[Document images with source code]
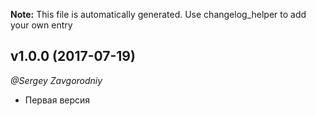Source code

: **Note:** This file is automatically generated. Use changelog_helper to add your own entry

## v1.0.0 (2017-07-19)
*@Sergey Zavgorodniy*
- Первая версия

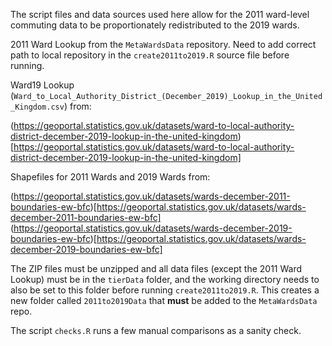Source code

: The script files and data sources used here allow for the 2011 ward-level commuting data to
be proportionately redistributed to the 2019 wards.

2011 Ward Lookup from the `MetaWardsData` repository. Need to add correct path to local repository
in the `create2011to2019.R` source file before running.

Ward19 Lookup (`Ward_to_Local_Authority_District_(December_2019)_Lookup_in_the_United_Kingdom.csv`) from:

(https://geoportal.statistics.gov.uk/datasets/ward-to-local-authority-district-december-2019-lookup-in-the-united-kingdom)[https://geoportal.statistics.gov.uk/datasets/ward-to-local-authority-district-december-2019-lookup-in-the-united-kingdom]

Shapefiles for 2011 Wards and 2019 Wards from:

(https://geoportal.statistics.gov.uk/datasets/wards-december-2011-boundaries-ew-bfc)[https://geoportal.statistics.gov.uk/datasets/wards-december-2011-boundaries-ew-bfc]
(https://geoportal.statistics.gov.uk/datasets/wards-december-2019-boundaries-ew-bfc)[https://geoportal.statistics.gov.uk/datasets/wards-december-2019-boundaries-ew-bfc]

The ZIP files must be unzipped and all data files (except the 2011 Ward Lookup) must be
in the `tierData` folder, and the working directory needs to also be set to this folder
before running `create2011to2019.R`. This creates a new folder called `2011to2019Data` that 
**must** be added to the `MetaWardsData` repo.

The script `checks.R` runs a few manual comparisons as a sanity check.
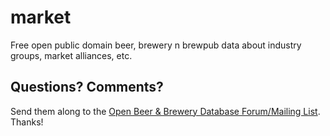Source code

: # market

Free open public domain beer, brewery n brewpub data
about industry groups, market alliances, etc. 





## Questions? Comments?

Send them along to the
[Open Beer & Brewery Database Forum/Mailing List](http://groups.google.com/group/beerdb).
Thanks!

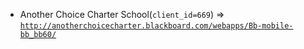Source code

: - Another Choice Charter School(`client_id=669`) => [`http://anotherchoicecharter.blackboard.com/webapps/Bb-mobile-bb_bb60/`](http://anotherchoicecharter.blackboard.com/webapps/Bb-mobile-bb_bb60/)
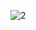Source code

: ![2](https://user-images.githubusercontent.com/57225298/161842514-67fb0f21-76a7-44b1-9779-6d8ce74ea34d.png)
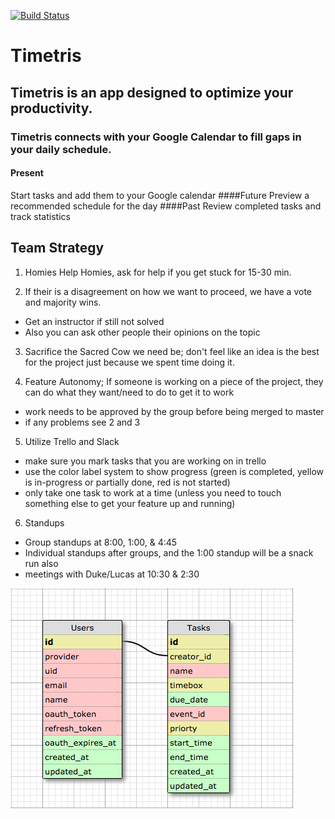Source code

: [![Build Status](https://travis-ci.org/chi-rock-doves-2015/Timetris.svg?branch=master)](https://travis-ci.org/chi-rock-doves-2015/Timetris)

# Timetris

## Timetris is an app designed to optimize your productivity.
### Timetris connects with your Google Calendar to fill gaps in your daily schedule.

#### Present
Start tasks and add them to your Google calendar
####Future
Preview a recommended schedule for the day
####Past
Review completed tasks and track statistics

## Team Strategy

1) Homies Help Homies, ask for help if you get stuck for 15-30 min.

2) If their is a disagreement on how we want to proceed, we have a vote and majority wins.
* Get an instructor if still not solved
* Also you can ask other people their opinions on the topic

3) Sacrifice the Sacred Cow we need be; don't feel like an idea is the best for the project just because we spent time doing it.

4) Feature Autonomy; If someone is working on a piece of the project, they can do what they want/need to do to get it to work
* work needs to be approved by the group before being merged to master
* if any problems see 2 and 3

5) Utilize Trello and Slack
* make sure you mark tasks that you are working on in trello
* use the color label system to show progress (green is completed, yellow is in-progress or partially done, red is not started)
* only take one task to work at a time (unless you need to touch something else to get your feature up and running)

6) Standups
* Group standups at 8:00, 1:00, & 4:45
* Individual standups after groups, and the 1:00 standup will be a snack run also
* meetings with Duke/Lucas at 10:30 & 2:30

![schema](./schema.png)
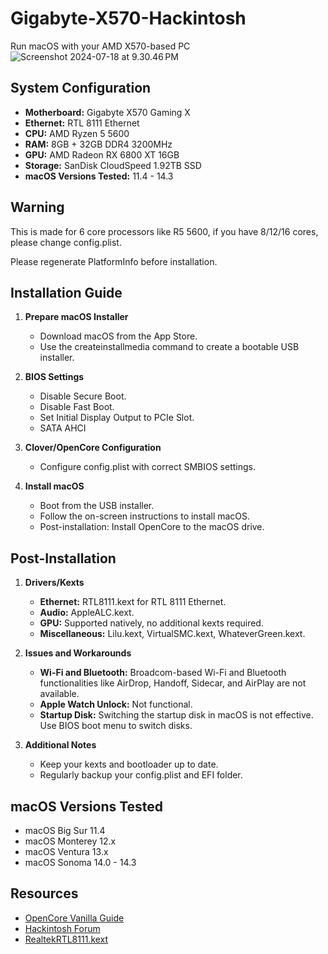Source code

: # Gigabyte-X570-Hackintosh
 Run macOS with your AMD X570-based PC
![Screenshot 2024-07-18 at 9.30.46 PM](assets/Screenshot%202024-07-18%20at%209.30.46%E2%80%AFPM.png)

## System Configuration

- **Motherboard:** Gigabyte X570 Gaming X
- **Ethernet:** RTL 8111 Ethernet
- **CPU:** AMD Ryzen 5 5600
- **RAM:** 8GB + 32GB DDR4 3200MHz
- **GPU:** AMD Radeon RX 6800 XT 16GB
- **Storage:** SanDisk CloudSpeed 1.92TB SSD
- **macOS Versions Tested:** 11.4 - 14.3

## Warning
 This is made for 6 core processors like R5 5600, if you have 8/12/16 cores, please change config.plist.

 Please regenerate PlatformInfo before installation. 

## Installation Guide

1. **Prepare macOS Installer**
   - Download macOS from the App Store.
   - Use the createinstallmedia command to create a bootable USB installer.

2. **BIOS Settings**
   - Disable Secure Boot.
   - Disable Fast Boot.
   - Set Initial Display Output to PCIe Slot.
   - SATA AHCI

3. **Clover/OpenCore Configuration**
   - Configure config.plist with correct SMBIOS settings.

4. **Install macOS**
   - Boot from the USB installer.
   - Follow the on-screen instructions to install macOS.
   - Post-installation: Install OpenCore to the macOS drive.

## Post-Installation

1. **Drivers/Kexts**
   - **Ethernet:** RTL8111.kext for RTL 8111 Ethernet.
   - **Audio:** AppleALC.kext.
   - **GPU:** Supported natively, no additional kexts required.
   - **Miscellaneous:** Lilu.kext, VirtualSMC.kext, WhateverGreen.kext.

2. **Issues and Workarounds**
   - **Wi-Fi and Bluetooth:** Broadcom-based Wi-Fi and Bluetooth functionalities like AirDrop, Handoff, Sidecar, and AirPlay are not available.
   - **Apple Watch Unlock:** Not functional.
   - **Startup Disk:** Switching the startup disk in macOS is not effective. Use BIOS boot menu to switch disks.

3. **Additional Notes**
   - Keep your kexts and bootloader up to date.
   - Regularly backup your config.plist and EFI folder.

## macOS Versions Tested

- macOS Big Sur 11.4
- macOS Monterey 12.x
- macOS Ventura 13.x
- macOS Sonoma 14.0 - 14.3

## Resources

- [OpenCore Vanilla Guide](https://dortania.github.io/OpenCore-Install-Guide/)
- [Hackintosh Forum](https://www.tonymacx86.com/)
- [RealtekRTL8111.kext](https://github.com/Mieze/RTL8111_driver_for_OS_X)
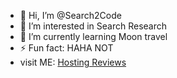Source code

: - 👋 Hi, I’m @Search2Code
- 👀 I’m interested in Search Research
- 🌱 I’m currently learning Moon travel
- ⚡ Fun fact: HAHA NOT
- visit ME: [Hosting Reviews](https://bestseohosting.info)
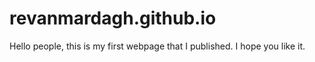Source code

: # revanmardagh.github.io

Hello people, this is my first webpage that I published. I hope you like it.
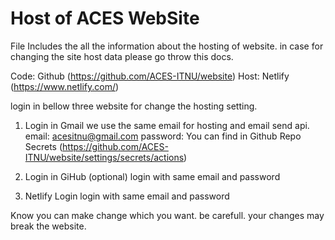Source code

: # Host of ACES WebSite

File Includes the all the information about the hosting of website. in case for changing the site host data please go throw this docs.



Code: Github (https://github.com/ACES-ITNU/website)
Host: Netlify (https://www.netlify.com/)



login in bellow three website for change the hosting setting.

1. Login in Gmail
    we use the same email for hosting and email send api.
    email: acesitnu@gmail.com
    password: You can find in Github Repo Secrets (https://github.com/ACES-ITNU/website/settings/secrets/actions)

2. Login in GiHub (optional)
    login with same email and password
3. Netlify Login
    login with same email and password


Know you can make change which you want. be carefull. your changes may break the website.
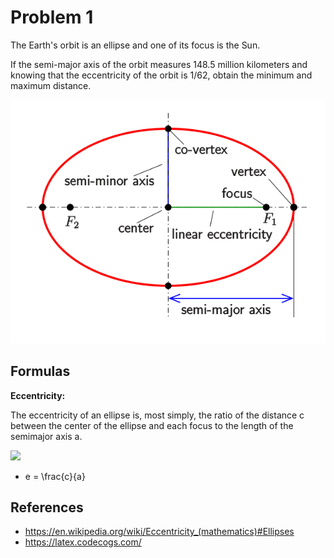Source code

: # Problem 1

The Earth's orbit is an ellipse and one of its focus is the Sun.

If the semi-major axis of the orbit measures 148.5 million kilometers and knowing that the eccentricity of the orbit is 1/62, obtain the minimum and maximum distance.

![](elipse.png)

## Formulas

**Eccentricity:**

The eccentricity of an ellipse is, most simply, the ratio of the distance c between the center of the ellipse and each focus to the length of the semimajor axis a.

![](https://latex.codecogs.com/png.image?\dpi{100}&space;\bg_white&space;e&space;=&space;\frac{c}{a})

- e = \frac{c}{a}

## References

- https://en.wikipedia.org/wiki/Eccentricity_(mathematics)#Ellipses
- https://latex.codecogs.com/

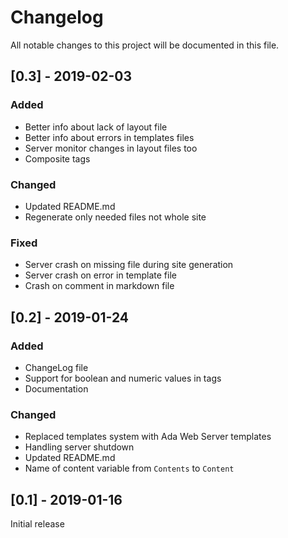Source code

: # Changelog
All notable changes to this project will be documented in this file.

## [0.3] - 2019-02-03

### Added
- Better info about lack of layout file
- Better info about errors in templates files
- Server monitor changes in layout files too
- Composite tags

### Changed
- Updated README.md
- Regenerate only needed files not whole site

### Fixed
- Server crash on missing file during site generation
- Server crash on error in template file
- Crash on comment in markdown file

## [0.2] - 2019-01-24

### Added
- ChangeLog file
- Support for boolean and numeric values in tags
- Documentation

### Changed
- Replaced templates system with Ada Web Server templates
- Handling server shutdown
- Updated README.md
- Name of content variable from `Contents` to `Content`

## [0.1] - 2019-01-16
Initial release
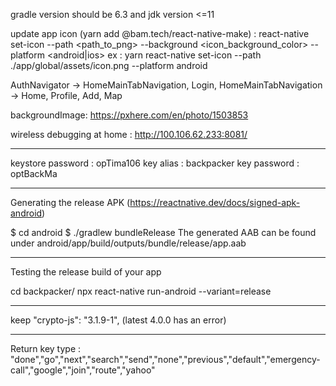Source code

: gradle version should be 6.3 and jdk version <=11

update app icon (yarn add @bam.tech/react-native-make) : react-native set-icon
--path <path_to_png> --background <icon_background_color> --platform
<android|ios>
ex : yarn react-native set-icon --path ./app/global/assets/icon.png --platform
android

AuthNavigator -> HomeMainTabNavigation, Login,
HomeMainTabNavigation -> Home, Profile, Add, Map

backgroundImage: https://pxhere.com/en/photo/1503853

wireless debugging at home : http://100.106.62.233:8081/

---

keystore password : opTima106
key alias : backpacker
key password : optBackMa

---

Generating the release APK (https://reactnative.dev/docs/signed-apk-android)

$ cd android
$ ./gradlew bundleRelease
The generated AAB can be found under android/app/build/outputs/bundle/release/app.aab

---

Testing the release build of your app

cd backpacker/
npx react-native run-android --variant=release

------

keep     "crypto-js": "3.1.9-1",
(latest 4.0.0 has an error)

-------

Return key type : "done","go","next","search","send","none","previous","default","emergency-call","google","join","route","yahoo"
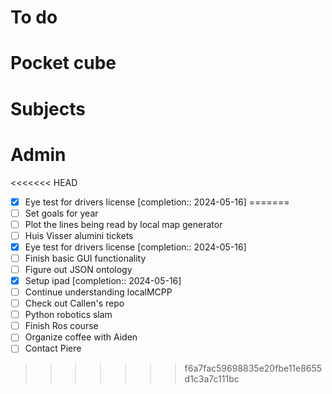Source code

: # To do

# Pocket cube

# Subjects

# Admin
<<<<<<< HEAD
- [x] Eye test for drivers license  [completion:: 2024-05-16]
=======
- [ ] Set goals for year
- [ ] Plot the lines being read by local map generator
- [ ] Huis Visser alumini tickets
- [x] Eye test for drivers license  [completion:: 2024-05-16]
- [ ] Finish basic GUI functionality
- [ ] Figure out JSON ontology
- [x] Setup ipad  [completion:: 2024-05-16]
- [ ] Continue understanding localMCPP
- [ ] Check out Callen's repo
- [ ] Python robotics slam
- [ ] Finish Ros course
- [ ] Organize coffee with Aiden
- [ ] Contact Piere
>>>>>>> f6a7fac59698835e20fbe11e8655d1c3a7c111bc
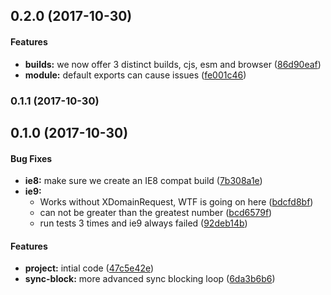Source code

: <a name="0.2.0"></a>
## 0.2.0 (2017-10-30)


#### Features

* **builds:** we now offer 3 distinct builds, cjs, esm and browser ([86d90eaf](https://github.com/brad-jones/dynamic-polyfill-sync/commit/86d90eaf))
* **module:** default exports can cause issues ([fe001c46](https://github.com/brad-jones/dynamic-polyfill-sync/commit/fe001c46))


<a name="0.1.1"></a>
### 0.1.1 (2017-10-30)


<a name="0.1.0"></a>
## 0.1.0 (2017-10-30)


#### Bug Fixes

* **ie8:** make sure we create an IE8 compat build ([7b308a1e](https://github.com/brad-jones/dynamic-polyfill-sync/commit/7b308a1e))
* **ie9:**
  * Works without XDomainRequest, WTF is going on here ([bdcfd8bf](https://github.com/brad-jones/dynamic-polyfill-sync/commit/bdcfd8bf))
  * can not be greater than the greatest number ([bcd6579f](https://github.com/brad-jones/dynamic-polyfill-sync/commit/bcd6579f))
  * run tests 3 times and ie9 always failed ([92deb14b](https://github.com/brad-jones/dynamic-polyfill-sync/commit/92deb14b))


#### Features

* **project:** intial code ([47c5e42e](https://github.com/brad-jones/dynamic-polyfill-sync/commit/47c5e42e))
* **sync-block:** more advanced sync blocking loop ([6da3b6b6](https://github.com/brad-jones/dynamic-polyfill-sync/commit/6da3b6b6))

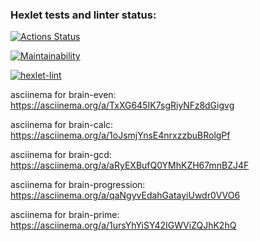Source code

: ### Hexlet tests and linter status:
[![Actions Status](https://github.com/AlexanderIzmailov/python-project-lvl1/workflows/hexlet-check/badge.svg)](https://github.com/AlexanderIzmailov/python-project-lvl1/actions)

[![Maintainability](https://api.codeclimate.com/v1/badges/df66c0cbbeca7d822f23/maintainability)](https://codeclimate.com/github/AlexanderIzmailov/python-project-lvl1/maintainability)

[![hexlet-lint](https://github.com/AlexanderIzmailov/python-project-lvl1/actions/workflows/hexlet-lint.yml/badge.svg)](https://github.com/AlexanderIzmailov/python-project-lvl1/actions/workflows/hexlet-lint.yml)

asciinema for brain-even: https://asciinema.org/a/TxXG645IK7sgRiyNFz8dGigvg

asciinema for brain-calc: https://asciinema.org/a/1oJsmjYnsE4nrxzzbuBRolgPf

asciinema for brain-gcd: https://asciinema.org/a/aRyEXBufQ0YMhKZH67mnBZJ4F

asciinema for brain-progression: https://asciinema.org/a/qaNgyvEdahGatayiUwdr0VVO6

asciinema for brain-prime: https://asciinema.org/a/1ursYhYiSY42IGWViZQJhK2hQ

• **Work instructions**
Give back exactly the lines above that run from the one with "- [ ] Organize coffee with Aiden" to the one with "without XDomainRequest, WTF", including both, with the pictures left out.

• **Task result**
- [ ] Organize coffee with Aiden
- [ ] Contact Piere
>>>>>>> f6a7fac59698835e20fbe11e8655d1c3a7c111bc
Source code

: <a name="0.2.0"></a>
## 0.2.0 (2017-10-30)


#### Features

* **builds:** we now offer 3 distinct builds, cjs, esm and browser ([86d90eaf](https://github.com/brad-jones/dynamic-polyfill-sync/commit/86d90eaf))
* **module:** default exports can cause issues ([fe001c46](https://github.com/brad-jones/dynamic-polyfill-sync/commit/fe001c46))


<a name="0.1.1"></a>
### 0.1.1 (2017-10-30)


<a name="0.1.0"></a>
## 0.1.0 (2017-10-30)


#### Bug Fixes

* **ie8:** make sure we create an IE8 compat build ([7b308a1e](https://github.com/brad-jones/dynamic-polyfill-sync/commit/7b308a1e))
* **ie9:**
  * Works without XDomainRequest, WTF is going on here ([bdcfd8bf](https://github.com/brad-jones/dynamic-polyfill-sync/commit/bdcfd8bf))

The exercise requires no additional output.